Parlamentares de extrema-esquerda apresentaram duas moções de desconfiança contra o primeiro-ministro depois que ele invocou poderes constitucionais especiais para forçar a aprovação do orçamento de 2025.
A ferramenta, conhecida como Artigo 49.3, permite que o governo minoritário aprove a legislação sem uma votação parlamentar.
O segundo voto de desconfiança deve ocorrer ainda nesta quarta-feira.
Tanto a Reunião Nacional quanto o Partido Socialista sinalizaram antes das votações que não apoiariam a moção porque a França precisa de um orçamento, embora os socialistas tenham dito que, em uma data posterior, apresentariam uma moção de desconfiança separada em relação aos comentários recentes de Bayrou sobre imigração.

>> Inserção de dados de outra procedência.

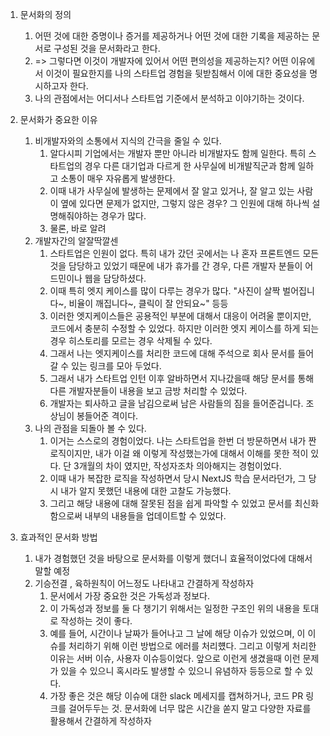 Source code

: 1. 문서화의 정의
	1. 어떤 것에 대한 증명이나 증거를 제공하거나 어떤 것에 대한 기록을 제공하는 문서로 구성된 것을 문서화라고 한다.
	2. => 그렇다면 이것이 개발자에 있어서 어떤 편의성을 제공하는지? 어떤 이유에서 이것이 필요한지를 나의 스타트업 경험을 뒷받침해서 이에 대한 중요성을 명시하고자 한다.
	3. 나의 관점에서는 어디서나 스타트업 기준에서 분석하고 이야기하는 것이다.
	
2. 문서화가 중요한 이유
	1. 비개발자와의 소통에서 지식의 간극을 줄일 수 있다.
		1. 알다시피 기업에서는 개발자 뿐만 아니라 비개발자도 함께 일한다. 특히 스타트업의 경우 다른 대기업과 다르게 한 사무실에 비개발직군과 함께 일하고 소통이 매우 자유롭게 발생한다.
		2. 이때 내가 사무실에 발생하는 문제에서 잘 알고 있거나, 잘 알고 있는 사람이 옆에 있다면 문제가 없지만, 그렇지 않은 경우? 그 인원에 대해 하나씩 설명해줘야하는 경우가 많다.
		3. 물론, 바로 알려
	2. 개발자간의 알잘딱깔센
		1. 스타트업은 인원이 없다. 특히 내가 갔던 곳에서는 나 혼자 프론트엔드 모든 것을 담당하고 있었기 때문에 내가 휴가를 간 경우, 다른 개발자 분들이 어드민이나 웹을 담당하셨다.
		2. 이때 특히 엣지 케이스를 많이 다루는 경우가 많다. "사진이 살짝 벌어집니다~, 비율이 깨집니다~, 클릭이 잘 안되요~" 등등
		3. 이러한 엣지케이스들은 공용적인 부분에 대해서 대응이 어려울 뿐이지만, 코드에서 충분히 수정할 수 있었다. 하지만 이러한 엣지 케이스를 하게 되는 경우 히스토리를 모르는 경우 삭제될 수 있다.
		4. 그래서 나는 엣지케이스를 처리한 코드에 대해 주석으로 회사 문서를 들어갈 수 있는 링크를 모아 두었다.
		5. 그래서 내가 스타트업 인턴 이후 알바하면서 지나갔을때 해당 문서를 통해 다른 개발자분들이 내용을 보고 금방 처리할 수 있었다.
		6. 개발자는 퇴사하고 글을 남김으로써 남은 사람들의 짐을 들어준겁니다. 조상님이 봉들어준 격이다.
	3. 나의 관점을 되돌아 볼 수 있다.
		1. 이거는 스스로의 경험이었다. 나는 스타트업을 한번 더 방문하면서 내가 짠 로직이지만, 내가 이걸 왜 이렇게 작성했는가에 대해서 이해를 못한 적이 있다. 단 3개월의 차이 였지만, 작성자조차 의아해지는 경험이었다.
		2. 이때 내가 복잡한 로직을 작성하면서 당시 NextJS 학습 문서라던가, 그 당시 내가 알지 못했던 내용에 대한 고찰도 가능했다.
		3. 그리고 해당 내용에 대해 잘못된 점을 쉽게 파악할 수 있었고 문서를 최신화 함으로써 내부의 내용들을 업데이트할 수 있었다.
3. 효과적인 문서화 방법
	1. 내가 경험했던 것을 바탕으로 문서화를 이렇게 했더니 효율적이었다에 대해서 말할 예정
	2. 기승전결 , 육하원칙이 어느정도 나타내고 간결하게 작성하자
		1. 문서에서 가장 중요한 것은 가독성과 정보다.
		2. 이 가독성과 정보를 둘 다 챙기기 위해서는 일정한 구조인 위의 내용을 토대로 작성하는 것이 좋다.
		3. 예를 들어, 시간이나 날짜가 들어나고 그 날에 해당 이슈가 있었으며, 이 이슈를 처리하기 위해 이런 방법으로 에러를 처리헀다. 그리고 이렇게 처리한 이유는 서버 이슈, 사용자 이슈등이었다. 앞으로 이런게 생겼을때 이런 문제가 있을 수 있으니 혹시라도 발생할 수 있으니 유념하자 등등으로 할 수 있다.
		4. 가장 좋은 것은 해당 이슈에 대한 slack 메세지를 캡쳐하거나, 코드 PR 링크를 걸어두두는 것. 문서화에 너무 많은 시간을 쏟지 말고 다양한 자료를 활용해서 간결하게 작성하자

Bayrou disse que muitos franceses sentem-se "submersos" pela imigração, declaração que tem defendido desde então, mesmo que tenha atrapalhado brevemente as negociações sobre o orçamento. É provável que essa moção também não seja aprovada.
A França lida com instabilidade política desde que o presidente Emmanuel Macron decidiu convocar uma eleição antecipada em junho, que resultou em um Parlamento fragmentado no qual nenhum partido detém a maioria.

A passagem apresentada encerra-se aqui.